Goal of the exercise
Although the entries contain pictures, only their words should be duplicated exactly.

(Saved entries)
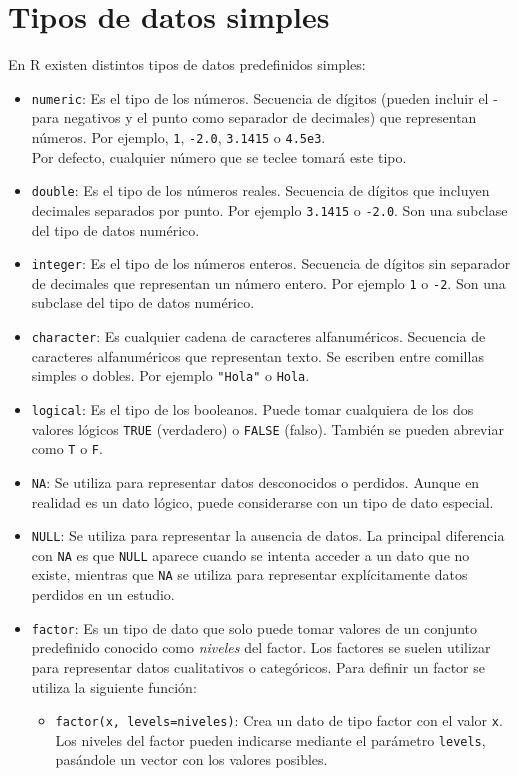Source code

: \documentclass[
]{book}
\providecommand{\tightlist}{%
  \setlength{\itemsep}{0pt}\setlength{\parskip}{0pt}}
\theoremstyle{definition}
\theoremstyle{definition}
\theoremstyle{definition}
\theoremstyle{definition}
\theoremstyle{remark}
\begin{document}
\hypertarget{tipos-de-datos-simples}{%
\chapter{Tipos de datos simples}\label{tipos-de-datos-simples}}

En R existen distintos tipos de datos predefinidos simples:

\begin{itemize}
\item
  \texttt{numeric}: Es el tipo de los números. Secuencia de dígitos (pueden incluir el - para negativos y el punto como separador de decimales) que representan números. Por ejemplo, \texttt{1}, \texttt{-2.0}, \texttt{3.1415} o \texttt{4.5e3}.\\
  Por defecto, cualquier número que se teclee tomará este tipo.
\item
  \texttt{double}: Es el tipo de los números reales. Secuencia de dígitos que incluyen decimales separados por punto. Por ejemplo \texttt{3.1415} o \texttt{-2.0}. Son una subclase del tipo de datos numérico.
\item
  \texttt{integer}: Es el tipo de los números enteros. Secuencia de dígitos sin separador de decimales que representan un número entero. Por ejemplo \texttt{1} o \texttt{-2}. Son una subclase del tipo de datos numérico.
\item
  \texttt{character}: Es cualquier cadena de caracteres alfanuméricos. Secuencia de caracteres alfanuméricos que representan texto. Se escriben entre comillas simples o dobles. Por ejemplo \texttt{"Hola"} o \texttt{\textquotesingle{}Hola\textquotesingle{}}.
\item
  \texttt{logical}: Es el tipo de los booleanos. Puede tomar cualquiera de los dos valores lógicos \texttt{TRUE} (verdadero) o \texttt{FALSE} (falso). También se pueden abreviar como \texttt{T} o \texttt{F}.
\item
  \texttt{NA}: Se utiliza para representar datos desconocidos o perdidos. Aunque en realidad es un dato lógico, puede considerarse con un tipo de dato especial.
\item
  \texttt{NULL}: Se utiliza para representar la ausencia de datos. La principal diferencia con \texttt{NA} es que \texttt{NULL} aparece cuando se intenta acceder a un dato que no existe, mientras que \texttt{NA} se utiliza para representar explícitamente datos perdidos en un estudio.
\item
  \texttt{factor}: Es un tipo de dato que solo puede tomar valores de un conjunto predefinido conocido como \emph{niveles} del factor. Los factores se suelen utilizar para representar datos cualitativos o categóricos. Para definir un factor se utiliza la siguiente función:

  \begin{itemize}
  \tightlist
  \item
    \texttt{factor(x,\ levels=niveles)}: Crea un dato de tipo factor con el valor \texttt{x}. Los niveles del factor pueden indicarse mediante el parámetro \texttt{levels}, pasándole un vector con los valores posibles.
  \end{itemize}
\end{itemize}
\end{document}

Response to the exercise
Source code

: \documentclass[
]{book}
\providecommand{\tightlist}{%
  \setlength{\itemsep}{0pt}\setlength{\parskip}{0pt}}
\theoremstyle{definition}
\theoremstyle{definition}
\theoremstyle{definition}
\theoremstyle{definition}
\theoremstyle{remark}
\begin{document}
\hypertarget{tipos-de-datos-simples}{%
\chapter{Tipos de datos simples}\label{tipos-de-datos-simples}}

En R existen distintos tipos de datos predefinidos simples:

\begin{itemize}
\item
  \texttt{numeric}: Es el tipo de los números. Secuencia de dígitos (pueden incluir el - para negativos y el punto como separador de decimales) que representan números. Por ejemplo, \texttt{1}, \texttt{-2.0}, \texttt{3.1415} o \texttt{4.5e3}.\\
  Por defecto, cualquier número que se teclee tomará este tipo.
\item
  \texttt{double}: Es el tipo de los números reales. Secuencia de dígitos que incluyen decimales separados por punto. Por ejemplo \texttt{3.1415} o \texttt{-2.0}. Son una subclase del tipo de datos numérico.
\item
  \texttt{integer}: Es el tipo de los números enteros. Secuencia de dígitos sin separador de decimales que representan un número entero. Por ejemplo \texttt{1} o \texttt{-2}. Son una subclase del tipo de datos numérico.
\item
  \texttt{character}: Es cualquier cadena de caracteres alfanuméricos. Secuencia de caracteres alfanuméricos que representan texto. Se escriben entre comillas simples o dobles. Por ejemplo \texttt{"Hola"} o \texttt{\textquotesingle{}Hola\textquotesingle{}}.
\item
  \texttt{logical}: Es el tipo de los booleanos. Puede tomar cualquiera de los dos valores lógicos \texttt{TRUE} (verdadero) o \texttt{FALSE} (falso). También se pueden abreviar como \texttt{T} o \texttt{F}.
\item
  \texttt{NA}: Se utiliza para representar datos desconocidos o perdidos. Aunque en realidad es un dato lógico, puede considerarse con un tipo de dato especial.
\item
  \texttt{NULL}: Se utiliza para representar la ausencia de datos. La principal diferencia con \texttt{NA} es que \texttt{NULL} aparece cuando se intenta acceder a un dato que no existe, mientras que \texttt{NA} se utiliza para representar explícitamente datos perdidos en un estudio.
\item
  \texttt{factor}: Es un tipo de dato que solo puede tomar valores de un conjunto predefinido conocido como \emph{niveles} del factor. Los factores se suelen utilizar para representar datos cualitativos o categóricos. Para definir un factor se utiliza la siguiente función:

  \begin{itemize}
  \tightlist
  \item
    \texttt{factor(x,\ levels=niveles)}: Crea un dato de tipo factor con el valor \texttt{x}. Los niveles del factor pueden indicarse mediante el parámetro \texttt{levels}, pasándole un vector con los valores posibles.
  \end{itemize}
\end{itemize}
\end{document}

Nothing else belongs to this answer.